Id. § 263.405(b), (i).
	In this case, the final order terminating appellant's parental rights was signed
on May 8, 2006, and the notice of appeal was timely filed.  However, the clerk's
record contains no statement of points to be raised on appeal.  We have contacted the
district clerk's office, and no such statement, either standing alone or with a motion
for new trial, was found in the district clerk's record.  Under the express terms of the
statute, because appellant did not file a statement of points, we cannot consider her
issues on appeal, even ineffective assistance of counsel.  See id. § 263.405(i); In re
D.A.R., 201 S.W.3d 229, 230-31 (Tex. App.-Fort Worth 2006, no pet.); see also In
re J.H., No. 12-06-00002-CV, 2007 Tex. App. LEXIS 407, at *2 (Tex. App.-Tyler,
Jan. 24, 2007, no pet.) (mem. op., designated for publication); Cisneros v. Tex. Dep't
of Family & Protective Servs., No. 13-06-321-CV, 2006 Tex. App. LEXIS 11121, at
*3  (Tex. App.-Corpus Christi Dec. 29, 2006, no pet.) (mem. op.) ("where the
statement of points is not sufficiently specific, the issues have not been preserved for
appeal").
	In reaching our holding above, we join the Fort Worth Court of Appeals, Justice
Vance of the Waco Court of Appeals, and the Houston First District Court of Appeals
in questioning the practical applications and constitutional validity of this statute, but
agree that we are barred by the legislature from considering appellant's issues.  See
In re D.A.R., 201 S.W.3d at 230-31 (noting that the legislature has mandated that
indigent parents receive appointed counsel and that the Texas Supreme Court in In re
M.S., 115 S.W.3d 534, 544 (Tex. 2003), has held that this "statutory right to counsel
in parental-rights termination cases embodies the right to effective counsel"; further
noting "that, unlike their counterparts in criminal cases, for whom the legislature has
specifically provided an avenue of adequate relief through a writ of habeas corpus if
trial counsel was ineffective but did not preserve the issue for appeal, parents in these
cases who allege ineffective assistance of counsel apparently have no recourse other
than direct appeal by which to overturn the trial court's judgment severing forever the
ties with their children"); In re E.A.R., 201 S.W.3d 813, 816 (Tex.

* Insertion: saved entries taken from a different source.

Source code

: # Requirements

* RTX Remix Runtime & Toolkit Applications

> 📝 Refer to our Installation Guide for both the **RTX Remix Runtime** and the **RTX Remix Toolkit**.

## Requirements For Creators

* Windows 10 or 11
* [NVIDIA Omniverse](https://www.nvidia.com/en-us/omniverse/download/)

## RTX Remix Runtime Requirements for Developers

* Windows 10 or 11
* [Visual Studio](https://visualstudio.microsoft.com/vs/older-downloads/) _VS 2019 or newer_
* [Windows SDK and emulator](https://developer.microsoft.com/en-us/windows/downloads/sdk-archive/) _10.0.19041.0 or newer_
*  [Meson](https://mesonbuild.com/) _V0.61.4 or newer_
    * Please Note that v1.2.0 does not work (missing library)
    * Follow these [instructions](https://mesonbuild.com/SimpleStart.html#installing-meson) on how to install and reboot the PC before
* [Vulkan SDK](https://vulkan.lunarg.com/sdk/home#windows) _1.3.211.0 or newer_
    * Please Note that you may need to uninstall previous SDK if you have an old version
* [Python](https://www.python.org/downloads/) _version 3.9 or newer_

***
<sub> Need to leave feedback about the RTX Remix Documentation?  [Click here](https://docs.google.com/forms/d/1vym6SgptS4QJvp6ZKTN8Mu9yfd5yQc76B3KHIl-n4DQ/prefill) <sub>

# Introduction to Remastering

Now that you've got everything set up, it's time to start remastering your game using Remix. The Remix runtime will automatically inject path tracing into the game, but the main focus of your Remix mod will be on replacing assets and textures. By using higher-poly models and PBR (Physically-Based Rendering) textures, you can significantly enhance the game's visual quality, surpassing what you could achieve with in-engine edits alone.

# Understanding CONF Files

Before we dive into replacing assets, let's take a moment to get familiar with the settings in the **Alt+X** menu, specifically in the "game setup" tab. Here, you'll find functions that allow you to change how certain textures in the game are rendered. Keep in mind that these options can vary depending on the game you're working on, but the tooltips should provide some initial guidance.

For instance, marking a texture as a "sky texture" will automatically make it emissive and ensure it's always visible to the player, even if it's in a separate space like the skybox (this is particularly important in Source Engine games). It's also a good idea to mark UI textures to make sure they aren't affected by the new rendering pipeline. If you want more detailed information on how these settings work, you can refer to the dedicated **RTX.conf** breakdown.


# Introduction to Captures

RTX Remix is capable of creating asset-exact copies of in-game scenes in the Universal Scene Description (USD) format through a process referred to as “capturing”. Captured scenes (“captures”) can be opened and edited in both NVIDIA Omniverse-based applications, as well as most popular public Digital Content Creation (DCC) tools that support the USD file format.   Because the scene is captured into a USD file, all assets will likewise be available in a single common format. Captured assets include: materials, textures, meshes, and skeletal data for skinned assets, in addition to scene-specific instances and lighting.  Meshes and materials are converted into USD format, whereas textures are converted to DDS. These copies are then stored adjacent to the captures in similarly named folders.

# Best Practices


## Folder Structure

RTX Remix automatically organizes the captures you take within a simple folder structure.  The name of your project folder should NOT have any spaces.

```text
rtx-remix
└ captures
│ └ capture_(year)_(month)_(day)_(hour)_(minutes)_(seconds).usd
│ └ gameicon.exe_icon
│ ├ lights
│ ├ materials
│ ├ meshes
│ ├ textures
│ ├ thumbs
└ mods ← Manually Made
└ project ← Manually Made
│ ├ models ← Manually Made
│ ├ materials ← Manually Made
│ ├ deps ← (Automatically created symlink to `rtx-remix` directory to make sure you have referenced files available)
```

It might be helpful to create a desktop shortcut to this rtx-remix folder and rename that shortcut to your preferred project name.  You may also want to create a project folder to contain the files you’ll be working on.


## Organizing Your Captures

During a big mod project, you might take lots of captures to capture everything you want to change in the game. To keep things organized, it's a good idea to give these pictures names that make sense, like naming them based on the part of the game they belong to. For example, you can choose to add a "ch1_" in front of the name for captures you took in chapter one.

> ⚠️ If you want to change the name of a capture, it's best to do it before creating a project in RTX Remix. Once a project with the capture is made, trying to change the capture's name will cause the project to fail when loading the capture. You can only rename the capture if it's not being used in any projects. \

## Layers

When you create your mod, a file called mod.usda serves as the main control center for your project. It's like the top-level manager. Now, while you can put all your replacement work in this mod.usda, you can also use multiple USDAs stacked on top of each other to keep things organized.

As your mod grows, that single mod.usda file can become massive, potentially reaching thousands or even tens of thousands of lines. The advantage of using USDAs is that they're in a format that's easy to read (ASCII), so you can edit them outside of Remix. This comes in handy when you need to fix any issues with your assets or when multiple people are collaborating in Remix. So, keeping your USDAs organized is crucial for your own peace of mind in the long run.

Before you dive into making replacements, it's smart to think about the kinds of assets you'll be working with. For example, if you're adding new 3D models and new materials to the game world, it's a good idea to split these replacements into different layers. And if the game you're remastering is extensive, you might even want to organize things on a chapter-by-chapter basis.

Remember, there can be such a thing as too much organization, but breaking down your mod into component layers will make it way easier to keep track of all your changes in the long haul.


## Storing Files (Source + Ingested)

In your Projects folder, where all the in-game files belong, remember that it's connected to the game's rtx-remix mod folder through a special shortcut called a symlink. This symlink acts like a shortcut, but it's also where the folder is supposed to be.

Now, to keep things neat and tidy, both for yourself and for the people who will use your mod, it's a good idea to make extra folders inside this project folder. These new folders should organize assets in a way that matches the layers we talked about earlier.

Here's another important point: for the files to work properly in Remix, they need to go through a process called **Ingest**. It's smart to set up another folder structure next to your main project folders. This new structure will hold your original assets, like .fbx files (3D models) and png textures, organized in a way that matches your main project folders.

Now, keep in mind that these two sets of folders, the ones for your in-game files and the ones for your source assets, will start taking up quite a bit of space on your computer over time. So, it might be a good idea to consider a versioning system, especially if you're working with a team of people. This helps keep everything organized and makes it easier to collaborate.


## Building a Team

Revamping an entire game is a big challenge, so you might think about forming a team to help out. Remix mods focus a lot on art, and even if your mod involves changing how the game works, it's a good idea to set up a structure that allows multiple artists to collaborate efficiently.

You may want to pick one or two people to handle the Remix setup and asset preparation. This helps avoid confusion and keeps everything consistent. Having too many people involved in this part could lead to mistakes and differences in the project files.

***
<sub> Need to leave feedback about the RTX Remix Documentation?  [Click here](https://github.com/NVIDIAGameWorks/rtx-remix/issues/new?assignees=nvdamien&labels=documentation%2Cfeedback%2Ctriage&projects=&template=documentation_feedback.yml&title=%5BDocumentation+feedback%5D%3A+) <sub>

App.-Waco 2006,
no pet.) (Vance, J., concurring) ("I thus question whether subsection 263.405(i), as
applied to certain termination cases-especially those cases involving indigent parents
whose appointed appellate counsel is not the same as appointed trial counsel-passes
constitutional muster because it can operate to deprive appellate review of any issues
under its accelerated timetable."); see also Pool v. Tex. Dep't of Family & Protective
Servs., No. 01-05-01093-CV, 2007 Tex. App. LEXIS 1576, at *7 n.11 (Tex.
App.-Houston [1st Dist.] Mar. 1, 2007, no pet.) (same).
	Accordingly, we affirm the judgment of the trial court.
 
								NELDA V. RODRIGUEZ
								Justice

Opinion delivered and filed this
22nd day of March, 2007.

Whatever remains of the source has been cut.